With Donald Trump heading back to the White House, Wall Street is anticipating the potential for lower taxes, deregulation and a US president who is quick to sound off on everything from the stock market to the dollar.
Trump made tariffs and tax cuts key elements of his pitch to voters, many of whom said the economy was the biggest issue of the election. Another important plank of his platform is expected to be deregulation in areas ranging from the banking industry to cryptocurrencies.
The promise of those policies appears to have already stirred prices for some assets, including the dollar, shares of regional banks and the price of bitcoin.For a Trump administration, “markets are basically thinking it’s pro-growth, even if it comes with higher inflation and higher interest rates,” said David Bianco, Americas chief investment officer at DWS Group.
Edison Research projected on Wednesday that Trump had secured more than the 270 Electoral College votes needed to win the presidency.While political developments can move markets, investors say they typically tend to take a back seat to macroeconomic forces and the health of corporate profits as well as global events.
For example, the S&P 500 rose nearly 70 per cent during Trump’s first term as technology shares soared, even as his tariff policies sparked bouts of volatility. Meanwhile, the energy sector notched deep losses after global economies were paralyzed by the Covid-19 pandemic, although his administration was friendly to fossil fuel development.
HISTORY NOT A GUIDE?
Trump’s election in 2016 sparked a so-called reflation trade, with investors piling into an array of assets such as copper futures and shares of construction companies on the belief that tax cuts and other stimulative policies would boost sluggish US economic growth.
But the economic landscape has changed, and some investors believe the moves of 2016 may not offer an accurate roadmap for how stocks, bonds and the dollar might trade in coming months.
The US economy grew by an annualized rate of 2.8 per cent in the third quarter of 2024, compared to just below 2.0 per cent in 2016. And while months of restrictive monetary policy have helped tamp inflation down from four-decade highs hit in 2022, some investors worry tariffs or tax cuts could send consumer prices higher again. By contrast, sluggish inflation and growth were concerns for the Fed eight years ago.
Signs of rebounding inflation could also cause a rethink of the Federal Reserve’s interest rate trajectory, with the central bank just beginning to ease monetary policy after hiking rates to bring inflation down from 40-year highs.

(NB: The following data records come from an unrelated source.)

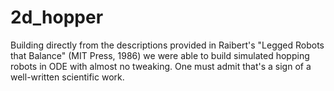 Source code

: # 2d_hopper

Building directly from the descriptions provided in Raibert's "Legged Robots that Balance" (MIT Press, 1986) we were able to build simulated hopping robots in ODE with almost no tweaking. 
One must admit that's a sign of a well-written scientific work.
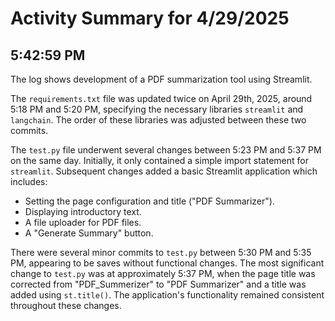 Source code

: # Activity Summary for 4/29/2025

## 5:42:59 PM
The log shows development of a PDF summarization tool using Streamlit.

The `requirements.txt` file was updated twice on April 29th, 2025, around 5:18 PM and 5:20 PM,  specifying the necessary libraries `streamlit` and `langchain`.  The order of these libraries was adjusted between these two commits.

The `test.py` file underwent several changes between 5:23 PM and 5:37 PM on the same day.  Initially, it only contained a simple import statement for `streamlit`.  Subsequent changes added a basic Streamlit application which includes:

*   Setting the page configuration and title ("PDF Summarizer").
*   Displaying introductory text.
*   A file uploader for PDF files.
*   A "Generate Summary" button.

There were several minor commits to `test.py` between 5:30 PM and 5:35 PM, appearing to be saves without functional changes. The most significant change to `test.py`  was at approximately 5:37 PM, when the page title was corrected from "PDF_Summerizer" to "PDF Summarizer" and a title was added using `st.title()`.  The application's functionality remained consistent throughout these changes.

And while the last weeks of the 2024 presidential race saw betting markets move in favour of Trump over his opponent, Kamala Harris, his 2016 victory “was a general surprise, the positive market reaction was a surprise too, and the investor positioning in the runup to elections was for a disinflationary backdrop,” JPMorgan strategists wrote on Monday.
TARIFFS AND TAX REFORM
The potential implementation of tariffs -- which Trump has vowed to increase by 10% on imports, and 60 per cent on goods from China -- could make a key difference in how investors approach asset markets in coming months.
A study by Deutsche Bank said a Trump victory would add about half a percentage point to US gross domestic product if tariffs are not implemented. Tariffs would subtract about a quarter of a point from GDP, the study found.
“There are still going to be some question marks as to how aggressive Trump does go with tariffs, and that’s going to be a story regardless of the composition of Congress, given that can be pushed through via executive action,” said Garrett Melson, portfolio strategist at Natixis Investment Managers.
Trump also wants tax reform, including reducing the corporate tax rate to 15 per cent, for those companies that make their products in the U.S., after having cut the rate to 21 per cent from 35 per cent during his 2017-2021 presidency.
Such tax cuts -- which will need to pass Congress -- could support company earnings and sentiment for stocks, although the extent of such a boost remains to be seen.Cutting the rate to 15 per cent would boost S&P 500 earnings by about 4%, according to estimates by Goldman Sachs strategists.